• _TASK DESCRIPTION_: Search the listing below for the line containing "instead of child:**". From there through the line containing "child ren :**", transcribe every line exactly, both ends included.

*** Opening RECORDS TO PROCESS ***

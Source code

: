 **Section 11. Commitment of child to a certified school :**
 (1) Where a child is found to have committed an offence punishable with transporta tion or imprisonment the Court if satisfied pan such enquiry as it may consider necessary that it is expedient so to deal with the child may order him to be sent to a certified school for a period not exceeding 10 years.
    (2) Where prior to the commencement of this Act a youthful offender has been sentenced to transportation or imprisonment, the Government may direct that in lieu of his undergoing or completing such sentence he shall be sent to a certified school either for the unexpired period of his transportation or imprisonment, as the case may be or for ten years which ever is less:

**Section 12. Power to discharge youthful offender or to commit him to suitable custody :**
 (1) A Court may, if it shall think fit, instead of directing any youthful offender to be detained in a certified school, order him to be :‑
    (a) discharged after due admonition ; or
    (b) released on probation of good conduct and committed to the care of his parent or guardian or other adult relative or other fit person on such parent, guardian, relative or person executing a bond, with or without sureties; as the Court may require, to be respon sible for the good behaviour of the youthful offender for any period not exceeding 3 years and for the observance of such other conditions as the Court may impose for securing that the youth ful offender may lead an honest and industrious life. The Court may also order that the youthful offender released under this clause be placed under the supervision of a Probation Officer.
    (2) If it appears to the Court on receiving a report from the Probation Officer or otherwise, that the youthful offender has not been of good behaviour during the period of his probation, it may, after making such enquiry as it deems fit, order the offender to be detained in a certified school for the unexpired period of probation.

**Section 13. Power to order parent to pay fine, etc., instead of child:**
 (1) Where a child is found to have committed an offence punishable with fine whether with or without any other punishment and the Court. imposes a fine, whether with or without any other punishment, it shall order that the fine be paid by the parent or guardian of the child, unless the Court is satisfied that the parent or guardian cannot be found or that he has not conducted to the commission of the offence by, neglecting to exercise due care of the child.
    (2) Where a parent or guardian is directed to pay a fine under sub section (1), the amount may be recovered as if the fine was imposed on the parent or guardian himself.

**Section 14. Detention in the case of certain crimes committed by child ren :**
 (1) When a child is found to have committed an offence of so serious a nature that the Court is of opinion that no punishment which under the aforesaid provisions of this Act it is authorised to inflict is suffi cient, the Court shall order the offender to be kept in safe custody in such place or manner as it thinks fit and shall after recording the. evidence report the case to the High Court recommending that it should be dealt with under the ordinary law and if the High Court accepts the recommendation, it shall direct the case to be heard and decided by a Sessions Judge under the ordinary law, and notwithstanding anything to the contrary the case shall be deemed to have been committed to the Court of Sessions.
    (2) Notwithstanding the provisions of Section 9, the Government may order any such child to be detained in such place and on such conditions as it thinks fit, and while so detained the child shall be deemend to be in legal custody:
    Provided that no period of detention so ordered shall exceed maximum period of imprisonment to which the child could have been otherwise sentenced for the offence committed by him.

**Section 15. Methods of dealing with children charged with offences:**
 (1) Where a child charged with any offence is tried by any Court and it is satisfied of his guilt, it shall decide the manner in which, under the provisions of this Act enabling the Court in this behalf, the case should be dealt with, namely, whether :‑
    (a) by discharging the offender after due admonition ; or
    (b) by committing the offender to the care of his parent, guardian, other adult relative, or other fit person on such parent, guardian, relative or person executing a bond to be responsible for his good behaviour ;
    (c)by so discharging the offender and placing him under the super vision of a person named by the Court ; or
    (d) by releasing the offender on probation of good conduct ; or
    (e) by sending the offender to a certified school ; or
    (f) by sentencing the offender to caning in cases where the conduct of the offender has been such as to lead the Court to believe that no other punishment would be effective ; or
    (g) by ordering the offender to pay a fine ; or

*** Closing RECORDS TO PROCESS ***

• _OUTPUT OF THE TASK_:
**Section 13. Power to order parent to pay fine, etc., instead of child:**
 (1) Where a child is found to have committed an offence punishable with fine whether with or without any other punishment and the Court. imposes a fine, whether with or without any other punishment, it shall order that the fine be paid by the parent or guardian of the child, unless the Court is satisfied that the parent or guardian cannot be found or that he has not conducted to the commission of the offence by, neglecting to exercise due care of the child.
    (2) Where a parent or guardian is directed to pay a fine under sub section (1), the amount may be recovered as if the fine was imposed on the parent or guardian himself.

**Section 14. Detention in the case of certain crimes committed by child ren :**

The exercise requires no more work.